That the separation between individual clutch plates is a fraction of a millimeter seems to offer that more push rod throw (a smaller diameter slave cylinder or larger master cylinder) might allow greater clutch plate separation, hence the inquiry about the supposedly smaller diameter K12 slave cylinder. It could work, if the plates actually separate. Since BMW didn't do that, maybe it's not the path to follow and there has to be a travel limit inherent to the K13 clutch pack but I don't know what it is.

I closely followed John Sykes' and Patrique Hofmann's clutch discussions on i-bmwr and as linked above. Both offer that insufficient oil between clutch plates causes the KLUNK.

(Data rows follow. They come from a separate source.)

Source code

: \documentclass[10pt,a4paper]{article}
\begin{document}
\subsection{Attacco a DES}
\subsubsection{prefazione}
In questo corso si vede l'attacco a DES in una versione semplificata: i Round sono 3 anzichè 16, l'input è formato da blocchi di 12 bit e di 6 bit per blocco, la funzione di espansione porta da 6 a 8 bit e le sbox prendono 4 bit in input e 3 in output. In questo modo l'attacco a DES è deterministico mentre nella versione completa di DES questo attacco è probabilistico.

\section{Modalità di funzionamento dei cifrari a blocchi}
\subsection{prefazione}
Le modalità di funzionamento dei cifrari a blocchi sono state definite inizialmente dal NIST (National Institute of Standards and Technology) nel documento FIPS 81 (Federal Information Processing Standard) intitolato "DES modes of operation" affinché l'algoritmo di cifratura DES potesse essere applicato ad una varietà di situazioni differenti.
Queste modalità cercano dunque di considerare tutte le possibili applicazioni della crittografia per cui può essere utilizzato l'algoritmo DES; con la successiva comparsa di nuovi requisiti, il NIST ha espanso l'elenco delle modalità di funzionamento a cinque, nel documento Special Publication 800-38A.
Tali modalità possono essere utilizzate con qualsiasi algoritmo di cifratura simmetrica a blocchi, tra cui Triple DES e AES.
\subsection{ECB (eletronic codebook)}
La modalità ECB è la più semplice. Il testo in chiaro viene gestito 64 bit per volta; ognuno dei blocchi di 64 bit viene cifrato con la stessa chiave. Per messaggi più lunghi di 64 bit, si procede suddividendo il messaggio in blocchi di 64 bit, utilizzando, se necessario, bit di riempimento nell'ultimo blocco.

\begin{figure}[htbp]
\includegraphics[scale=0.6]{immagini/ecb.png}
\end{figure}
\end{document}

Alternatively it was recently offered that the KLUNK is caused by too much oil between the plates, and viscous shear forces between plates do not allow them to rotate independently when shifting, and the solution was (partly and maybe only for the N-1 shift) to hold the clutch lever for several seconds prior to moving the shift lever. That certainly doesn't work for me!

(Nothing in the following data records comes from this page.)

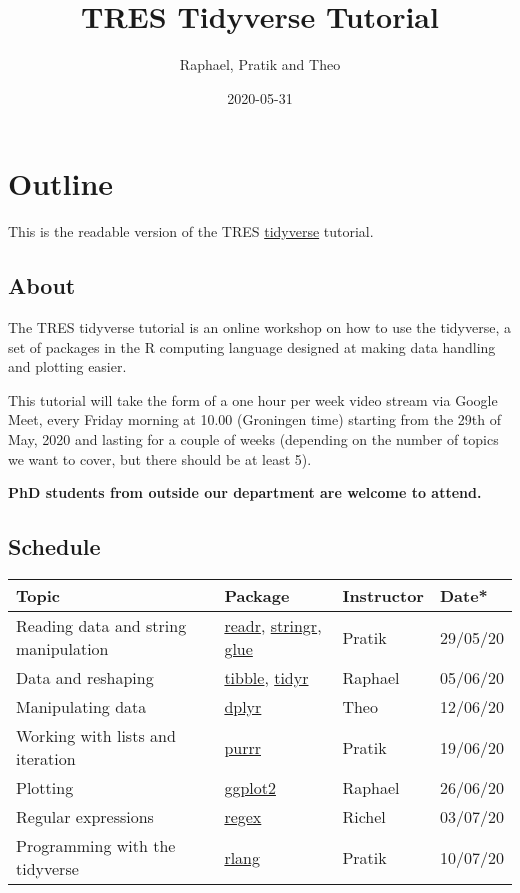 \documentclass[
]{book}
\title{TRES Tidyverse Tutorial}
\author{Raphael, Pratik and Theo}
\date{2020-05-31}
\begin{document}
\maketitle


\linenumbers

{
\setcounter{tocdepth}{1}
\tableofcontents
}
\hypertarget{outline}{%
\chapter*{Outline}\label{outline}}

This is the readable version of the TRES \href{https://www.tidyverse.org/}{tidyverse} tutorial.

\hypertarget{about}{%
\section*{About}\label{about}}

The TRES tidyverse tutorial is an online workshop on how to use the tidyverse, a set of packages in the R computing language designed at making data handling and plotting easier.

This tutorial will take the form of a one hour per week video stream via Google Meet, every Friday morning at 10.00 (Groningen time) starting from the 29th of May, 2020 and lasting for a couple of weeks (depending on the number of topics we want to cover, but there should be at least 5).

\textbf{PhD students from outside our department are welcome to attend.}

\hypertarget{schedule}{%
\section*{Schedule}\label{schedule}}

\begin{longtable}[]{@{}llll@{}}
\toprule
Topic & Package & Instructor & Date*\tabularnewline
\midrule
\endhead
Reading data and string manipulation & \href{https://readr.tidyverse.org/}{readr}, \href{https://stringr.tidyverse.org/}{stringr}, \href{https://github.com/tidyverse/glue}{glue} & Pratik & 29/05/20\tabularnewline
Data and reshaping & \href{https://tibble.tidyverse.org/}{tibble}, \href{https://tidyr.tidyverse.org/}{tidyr} & Raphael & 05/06/20\tabularnewline
Manipulating data & \href{https://dplyr.tidyverse.org/}{dplyr} & Theo & 12/06/20\tabularnewline
Working with lists and iteration & \href{https://purrr.tidyverse.org/}{purrr} & Pratik & 19/06/20\tabularnewline
Plotting & \href{https://ggplot2.tidyverse.org/}{ggplot2} & Raphael & 26/06/20\tabularnewline
Regular expressions & \href{https://stat.ethz.ch/R-manual/R-devel/library/base/html/regex.html}{regex} & Richel & 03/07/20\tabularnewline
Programming with the tidyverse & \href{https://rlang.r-lib.org/}{rlang} & Pratik & 10/07/20\tabularnewline
\bottomrule
\end{longtable}
\end{document}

I recently met a long-time BMW tech (a Kiwi, actually) who recommended to use 5W JASO-rated oil. That would seem plausible, agrees with BMW's revised oil recommendation and is the least expensive option at this point; I'll do that soon.

It's occurred to me during a moment of lucidity or idiocy (which, remains to be seen) that the witness marks on the clutch basket suggest the plates may wear into grooves which inhibit separation. No one has mentioned this yet so likely it's not an issue (?).

Last edited by Honolulu; Dec 30th, 2019 at 7:58 pm.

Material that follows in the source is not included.